Paolo Zabeo, coordinatore dell’Ufficio studi della CGIA evidenzia che:
“Gli investimenti pubblici sono una componente del Pil poco rilevante in termini assoluti, ma fondamentale per la creazione di ricchezza. Se non miglioriamo la qualità e la quantità delle nostre infrastrutture materiali, immateriali e dei servizi pubblici,questo Paese è destinato al declino. Senza investimenti non si creano posti di lavoro stabili e duraturi in grado di migliorare la produttività del sistema e, conseguentemente, di far crescere il livello delle retribuzioni medie. Ricordo, altresì, che il crollo avvenuto in questi ultimi anni è stato dovuto alla crisi, ma anche ai vincoli sull’indebitamento netto che ci sono stati imposti da Bruxelles che, comunque, possiamo superare, se, come prevedono i trattati europei, ricorriamo alla golden rule. Ovvero alla possibilità che gli investimenti pubblici in conto capitale siano scorporati dal computo del deficit ai fini del rispetto del patto di stabilità fra gli stati membri”.
A livello territoriale, invece, gli ultimi dati disponibili sono aggiornati al 2015 e, a differenza di quelli riportati nel Graf. 1, includono anche quelli realizzati dal Settore pubblico allargato (Spa), ovvero dalle imprese pubbliche nazionali (Poste italiane, Gruppo Ferrovie dello Stato, Terna, Aci, Gestore servizi elettrici, etc.) e da quelle locali (Municipalizzate, Consorzi di Enti locali, etc.).

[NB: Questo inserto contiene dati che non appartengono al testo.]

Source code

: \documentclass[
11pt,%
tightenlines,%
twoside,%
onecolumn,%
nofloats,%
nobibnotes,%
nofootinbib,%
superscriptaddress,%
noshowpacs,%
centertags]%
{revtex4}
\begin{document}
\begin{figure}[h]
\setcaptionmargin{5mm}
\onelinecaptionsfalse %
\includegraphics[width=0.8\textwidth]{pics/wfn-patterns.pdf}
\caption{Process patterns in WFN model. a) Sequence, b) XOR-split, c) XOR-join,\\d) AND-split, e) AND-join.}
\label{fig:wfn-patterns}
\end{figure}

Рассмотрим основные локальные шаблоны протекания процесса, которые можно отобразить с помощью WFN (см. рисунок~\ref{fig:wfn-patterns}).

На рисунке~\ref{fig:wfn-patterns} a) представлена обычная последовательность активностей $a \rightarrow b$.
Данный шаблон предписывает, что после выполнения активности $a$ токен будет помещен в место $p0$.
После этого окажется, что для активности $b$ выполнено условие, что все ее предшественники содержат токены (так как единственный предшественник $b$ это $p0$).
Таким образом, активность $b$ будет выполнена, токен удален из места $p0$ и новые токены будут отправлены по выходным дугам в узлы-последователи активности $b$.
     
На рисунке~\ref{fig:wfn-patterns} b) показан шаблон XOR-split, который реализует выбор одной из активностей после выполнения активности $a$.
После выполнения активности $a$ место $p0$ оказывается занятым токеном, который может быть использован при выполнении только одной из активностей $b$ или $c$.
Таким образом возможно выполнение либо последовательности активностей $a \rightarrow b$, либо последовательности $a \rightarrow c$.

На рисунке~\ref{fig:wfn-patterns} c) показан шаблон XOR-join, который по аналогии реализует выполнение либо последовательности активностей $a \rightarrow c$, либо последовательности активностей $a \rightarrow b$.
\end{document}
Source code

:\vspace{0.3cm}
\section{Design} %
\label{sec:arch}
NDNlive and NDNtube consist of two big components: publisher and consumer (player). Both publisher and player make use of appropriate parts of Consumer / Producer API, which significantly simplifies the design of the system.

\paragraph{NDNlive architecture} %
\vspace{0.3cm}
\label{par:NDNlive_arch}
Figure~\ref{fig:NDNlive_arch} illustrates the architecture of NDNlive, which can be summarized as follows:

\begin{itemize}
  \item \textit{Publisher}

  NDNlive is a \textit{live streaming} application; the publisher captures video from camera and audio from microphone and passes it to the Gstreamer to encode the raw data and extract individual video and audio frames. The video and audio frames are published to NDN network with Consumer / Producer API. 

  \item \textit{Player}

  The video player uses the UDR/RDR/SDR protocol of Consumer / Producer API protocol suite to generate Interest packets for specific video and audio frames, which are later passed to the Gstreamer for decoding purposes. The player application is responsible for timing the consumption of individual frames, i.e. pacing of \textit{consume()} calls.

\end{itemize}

Se tra il 2005 e il 2015 gli investimenti del Settore pubblico allargato in conto capitale sono diminuiti a livello nazionale del 23 per cento (pari a -13,3 miliardi di euro), la ripartizione territoriale che ha registrato la contrazione più importante è stata il Nordest che ha subito un “taglio” pari a 5,3 miliardi di euro (-37,4 per cento). Friuli Venezia Giulia (-51,1 per cento), Piemonte (-44,9 per cento) ed Emilia Romagna (-41,9 per cento) sono state le regioni più “colpite” da questa “sforbiciata”.
Se anche il Nordovest (-32,2 per cento) e il Centro (-27,6 per cento) segnano riduzioni molto consistenti, l’unica macro area che ha registrato un risultato positivo è stata il Mezzogiorno (+ 419 milioni di euro pari al +2,7 per cento).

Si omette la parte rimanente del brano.